§ **RECORDS FOR THE TASK**:
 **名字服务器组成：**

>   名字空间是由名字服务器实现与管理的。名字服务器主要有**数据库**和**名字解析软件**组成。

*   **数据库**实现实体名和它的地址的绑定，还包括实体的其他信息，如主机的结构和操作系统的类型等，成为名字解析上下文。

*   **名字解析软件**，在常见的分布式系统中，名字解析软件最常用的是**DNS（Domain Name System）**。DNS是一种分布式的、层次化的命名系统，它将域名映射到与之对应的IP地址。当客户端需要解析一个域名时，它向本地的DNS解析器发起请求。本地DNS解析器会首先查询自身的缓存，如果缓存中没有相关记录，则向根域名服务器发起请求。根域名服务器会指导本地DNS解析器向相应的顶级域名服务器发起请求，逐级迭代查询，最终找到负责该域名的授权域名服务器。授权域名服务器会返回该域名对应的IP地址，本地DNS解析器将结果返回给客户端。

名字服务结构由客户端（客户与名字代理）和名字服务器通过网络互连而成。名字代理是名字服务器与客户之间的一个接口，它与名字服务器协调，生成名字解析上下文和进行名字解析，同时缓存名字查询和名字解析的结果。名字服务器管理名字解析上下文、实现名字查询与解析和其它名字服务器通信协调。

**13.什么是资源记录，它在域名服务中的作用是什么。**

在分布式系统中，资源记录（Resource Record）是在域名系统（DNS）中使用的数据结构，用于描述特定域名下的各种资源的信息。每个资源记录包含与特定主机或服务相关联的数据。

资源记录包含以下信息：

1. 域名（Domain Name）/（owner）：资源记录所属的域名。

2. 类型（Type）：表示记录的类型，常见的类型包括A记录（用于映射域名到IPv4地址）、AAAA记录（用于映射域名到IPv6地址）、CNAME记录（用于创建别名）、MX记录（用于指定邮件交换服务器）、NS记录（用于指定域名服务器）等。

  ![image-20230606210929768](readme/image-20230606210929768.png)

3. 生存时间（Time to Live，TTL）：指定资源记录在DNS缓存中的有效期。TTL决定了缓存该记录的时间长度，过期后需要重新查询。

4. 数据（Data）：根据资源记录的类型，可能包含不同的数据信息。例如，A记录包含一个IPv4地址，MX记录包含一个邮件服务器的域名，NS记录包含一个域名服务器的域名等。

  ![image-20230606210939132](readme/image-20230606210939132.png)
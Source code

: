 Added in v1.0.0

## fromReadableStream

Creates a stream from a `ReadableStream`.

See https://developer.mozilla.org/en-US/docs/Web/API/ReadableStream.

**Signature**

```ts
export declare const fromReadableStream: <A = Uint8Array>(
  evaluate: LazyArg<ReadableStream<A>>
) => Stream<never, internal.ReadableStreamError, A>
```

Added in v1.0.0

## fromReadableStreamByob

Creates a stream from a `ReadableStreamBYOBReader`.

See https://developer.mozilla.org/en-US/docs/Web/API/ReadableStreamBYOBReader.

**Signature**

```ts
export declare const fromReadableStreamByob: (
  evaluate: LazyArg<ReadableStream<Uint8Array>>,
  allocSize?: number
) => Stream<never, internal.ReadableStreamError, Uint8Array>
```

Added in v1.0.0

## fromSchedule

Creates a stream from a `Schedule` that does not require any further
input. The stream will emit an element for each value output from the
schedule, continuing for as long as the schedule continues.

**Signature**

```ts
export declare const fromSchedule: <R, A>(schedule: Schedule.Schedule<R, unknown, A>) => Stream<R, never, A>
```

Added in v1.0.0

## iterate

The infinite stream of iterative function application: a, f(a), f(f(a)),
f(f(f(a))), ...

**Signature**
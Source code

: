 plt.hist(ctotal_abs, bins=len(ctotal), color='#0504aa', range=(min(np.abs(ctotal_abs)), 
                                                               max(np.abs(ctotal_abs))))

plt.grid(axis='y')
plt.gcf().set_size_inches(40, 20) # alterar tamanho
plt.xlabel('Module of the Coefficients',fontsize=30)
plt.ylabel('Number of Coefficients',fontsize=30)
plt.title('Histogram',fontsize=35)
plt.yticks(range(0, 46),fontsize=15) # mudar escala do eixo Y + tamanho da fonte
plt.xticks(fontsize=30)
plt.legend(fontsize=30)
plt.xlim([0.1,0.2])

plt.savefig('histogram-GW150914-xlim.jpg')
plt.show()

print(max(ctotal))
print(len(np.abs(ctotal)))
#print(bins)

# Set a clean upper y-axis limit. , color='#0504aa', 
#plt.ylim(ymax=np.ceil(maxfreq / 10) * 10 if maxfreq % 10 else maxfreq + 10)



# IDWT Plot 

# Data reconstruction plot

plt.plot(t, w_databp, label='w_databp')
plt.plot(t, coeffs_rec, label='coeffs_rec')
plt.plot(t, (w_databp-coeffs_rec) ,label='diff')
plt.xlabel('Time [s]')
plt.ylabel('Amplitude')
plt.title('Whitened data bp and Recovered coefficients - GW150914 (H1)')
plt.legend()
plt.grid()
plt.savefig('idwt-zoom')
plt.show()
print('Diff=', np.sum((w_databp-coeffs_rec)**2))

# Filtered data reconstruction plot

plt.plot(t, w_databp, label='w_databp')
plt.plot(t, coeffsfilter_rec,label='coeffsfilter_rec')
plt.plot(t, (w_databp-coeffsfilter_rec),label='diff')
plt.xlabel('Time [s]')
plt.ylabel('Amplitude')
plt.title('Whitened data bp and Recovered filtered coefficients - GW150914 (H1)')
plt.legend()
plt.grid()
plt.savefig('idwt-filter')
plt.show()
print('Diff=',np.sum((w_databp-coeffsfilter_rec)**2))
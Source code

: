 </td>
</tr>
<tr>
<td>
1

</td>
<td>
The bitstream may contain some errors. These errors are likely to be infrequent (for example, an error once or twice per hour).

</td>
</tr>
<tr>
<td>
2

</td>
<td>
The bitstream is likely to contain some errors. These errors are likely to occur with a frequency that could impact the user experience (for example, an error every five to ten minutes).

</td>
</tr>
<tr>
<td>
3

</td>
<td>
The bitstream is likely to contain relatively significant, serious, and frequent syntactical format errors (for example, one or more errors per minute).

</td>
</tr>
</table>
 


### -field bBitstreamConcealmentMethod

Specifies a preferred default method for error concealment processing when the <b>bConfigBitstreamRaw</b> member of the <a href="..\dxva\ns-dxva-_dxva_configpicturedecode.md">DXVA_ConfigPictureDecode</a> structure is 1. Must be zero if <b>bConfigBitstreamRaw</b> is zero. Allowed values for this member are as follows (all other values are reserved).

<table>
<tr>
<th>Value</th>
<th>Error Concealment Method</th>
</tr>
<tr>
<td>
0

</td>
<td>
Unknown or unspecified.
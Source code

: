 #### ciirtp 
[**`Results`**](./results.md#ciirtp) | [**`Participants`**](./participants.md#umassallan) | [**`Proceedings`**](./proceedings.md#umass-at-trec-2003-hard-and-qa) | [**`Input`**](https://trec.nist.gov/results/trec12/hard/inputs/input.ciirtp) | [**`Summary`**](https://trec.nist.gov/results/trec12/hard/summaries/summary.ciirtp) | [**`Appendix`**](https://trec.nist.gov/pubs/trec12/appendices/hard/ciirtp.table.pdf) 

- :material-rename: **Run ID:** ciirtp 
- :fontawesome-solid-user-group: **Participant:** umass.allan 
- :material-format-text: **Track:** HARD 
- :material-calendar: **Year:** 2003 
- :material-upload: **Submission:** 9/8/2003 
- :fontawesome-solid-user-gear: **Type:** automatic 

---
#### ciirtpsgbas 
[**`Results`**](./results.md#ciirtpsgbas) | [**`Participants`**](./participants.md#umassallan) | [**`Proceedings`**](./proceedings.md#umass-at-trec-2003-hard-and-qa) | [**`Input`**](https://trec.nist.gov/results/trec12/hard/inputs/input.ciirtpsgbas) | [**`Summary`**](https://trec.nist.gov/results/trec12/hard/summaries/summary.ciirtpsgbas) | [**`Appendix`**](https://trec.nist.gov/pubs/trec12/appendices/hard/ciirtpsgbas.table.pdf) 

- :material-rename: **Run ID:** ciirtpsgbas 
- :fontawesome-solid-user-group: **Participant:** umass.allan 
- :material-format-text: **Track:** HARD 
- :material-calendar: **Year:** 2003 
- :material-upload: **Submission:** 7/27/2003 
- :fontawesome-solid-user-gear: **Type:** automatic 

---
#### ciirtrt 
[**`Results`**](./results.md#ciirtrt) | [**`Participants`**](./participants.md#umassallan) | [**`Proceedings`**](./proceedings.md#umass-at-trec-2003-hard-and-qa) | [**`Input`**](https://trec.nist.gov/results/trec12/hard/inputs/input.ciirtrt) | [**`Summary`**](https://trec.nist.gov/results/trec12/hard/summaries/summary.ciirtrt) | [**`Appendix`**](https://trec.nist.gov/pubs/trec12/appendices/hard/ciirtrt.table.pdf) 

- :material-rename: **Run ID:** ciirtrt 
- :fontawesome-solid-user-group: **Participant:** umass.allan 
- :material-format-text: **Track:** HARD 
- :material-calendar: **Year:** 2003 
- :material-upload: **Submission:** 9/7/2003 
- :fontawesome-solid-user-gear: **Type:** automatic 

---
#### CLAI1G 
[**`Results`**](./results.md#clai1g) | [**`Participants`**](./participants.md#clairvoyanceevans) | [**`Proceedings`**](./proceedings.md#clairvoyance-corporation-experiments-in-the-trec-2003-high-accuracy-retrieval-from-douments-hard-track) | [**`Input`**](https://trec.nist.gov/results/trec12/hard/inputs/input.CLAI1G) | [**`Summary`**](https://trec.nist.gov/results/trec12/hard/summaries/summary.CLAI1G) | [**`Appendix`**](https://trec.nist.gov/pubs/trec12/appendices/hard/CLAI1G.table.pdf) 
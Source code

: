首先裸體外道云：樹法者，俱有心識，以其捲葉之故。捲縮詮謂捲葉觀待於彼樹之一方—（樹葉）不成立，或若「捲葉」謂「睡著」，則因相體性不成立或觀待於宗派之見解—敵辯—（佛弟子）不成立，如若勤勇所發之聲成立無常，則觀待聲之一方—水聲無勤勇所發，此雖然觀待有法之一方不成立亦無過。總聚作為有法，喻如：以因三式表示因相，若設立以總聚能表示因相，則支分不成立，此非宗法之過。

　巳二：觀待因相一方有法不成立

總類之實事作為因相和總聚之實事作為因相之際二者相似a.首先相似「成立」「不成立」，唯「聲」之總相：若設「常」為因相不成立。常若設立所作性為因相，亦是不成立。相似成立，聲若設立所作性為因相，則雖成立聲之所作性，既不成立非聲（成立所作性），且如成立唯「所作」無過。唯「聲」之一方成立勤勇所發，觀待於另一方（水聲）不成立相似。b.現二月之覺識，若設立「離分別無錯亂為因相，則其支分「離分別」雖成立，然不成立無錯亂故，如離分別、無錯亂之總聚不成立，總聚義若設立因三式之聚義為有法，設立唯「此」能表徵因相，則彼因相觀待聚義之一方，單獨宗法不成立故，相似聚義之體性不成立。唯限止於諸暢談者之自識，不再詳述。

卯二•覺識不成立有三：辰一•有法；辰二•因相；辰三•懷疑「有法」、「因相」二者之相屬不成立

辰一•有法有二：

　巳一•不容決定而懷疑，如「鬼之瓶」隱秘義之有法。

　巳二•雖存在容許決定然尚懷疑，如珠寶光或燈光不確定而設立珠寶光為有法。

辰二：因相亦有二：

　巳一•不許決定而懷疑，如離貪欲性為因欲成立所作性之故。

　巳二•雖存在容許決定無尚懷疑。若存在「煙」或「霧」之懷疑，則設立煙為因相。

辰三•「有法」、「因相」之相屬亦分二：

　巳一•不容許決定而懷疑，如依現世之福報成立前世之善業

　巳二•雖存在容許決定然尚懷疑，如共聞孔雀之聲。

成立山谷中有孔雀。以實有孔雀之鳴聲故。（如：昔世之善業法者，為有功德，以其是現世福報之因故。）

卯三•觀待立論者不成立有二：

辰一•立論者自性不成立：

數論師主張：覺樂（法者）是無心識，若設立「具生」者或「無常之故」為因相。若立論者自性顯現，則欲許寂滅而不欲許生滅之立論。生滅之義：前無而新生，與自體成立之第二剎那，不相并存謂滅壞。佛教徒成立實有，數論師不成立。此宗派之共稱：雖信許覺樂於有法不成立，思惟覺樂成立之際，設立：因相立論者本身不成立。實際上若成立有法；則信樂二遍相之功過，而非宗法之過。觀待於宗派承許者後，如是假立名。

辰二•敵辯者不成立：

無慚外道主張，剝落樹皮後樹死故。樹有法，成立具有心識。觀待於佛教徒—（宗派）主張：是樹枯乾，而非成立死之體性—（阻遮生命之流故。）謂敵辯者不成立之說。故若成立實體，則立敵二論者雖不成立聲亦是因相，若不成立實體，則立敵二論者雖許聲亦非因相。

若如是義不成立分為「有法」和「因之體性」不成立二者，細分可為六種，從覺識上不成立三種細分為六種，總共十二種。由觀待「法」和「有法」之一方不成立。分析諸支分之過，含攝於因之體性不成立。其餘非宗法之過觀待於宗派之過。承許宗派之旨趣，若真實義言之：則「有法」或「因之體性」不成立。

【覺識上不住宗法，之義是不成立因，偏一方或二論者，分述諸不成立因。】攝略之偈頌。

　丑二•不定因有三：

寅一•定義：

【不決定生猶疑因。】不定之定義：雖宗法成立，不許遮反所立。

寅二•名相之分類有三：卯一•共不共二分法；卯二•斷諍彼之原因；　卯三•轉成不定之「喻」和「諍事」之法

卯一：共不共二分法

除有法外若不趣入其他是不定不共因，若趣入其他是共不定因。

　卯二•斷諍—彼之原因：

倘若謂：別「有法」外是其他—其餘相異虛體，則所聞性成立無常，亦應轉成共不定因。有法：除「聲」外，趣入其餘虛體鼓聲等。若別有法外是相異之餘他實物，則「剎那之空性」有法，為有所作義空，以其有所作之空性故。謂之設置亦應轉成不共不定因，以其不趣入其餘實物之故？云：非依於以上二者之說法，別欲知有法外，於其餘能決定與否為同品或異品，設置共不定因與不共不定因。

§ **YOUR ASSIGNMENT**: Scan the material above for the string "reconstruction" and return the lines that hold it.

§ **RESPONSE AREA**:
# Data reconstruction plot
# Filtered data reconstruction plot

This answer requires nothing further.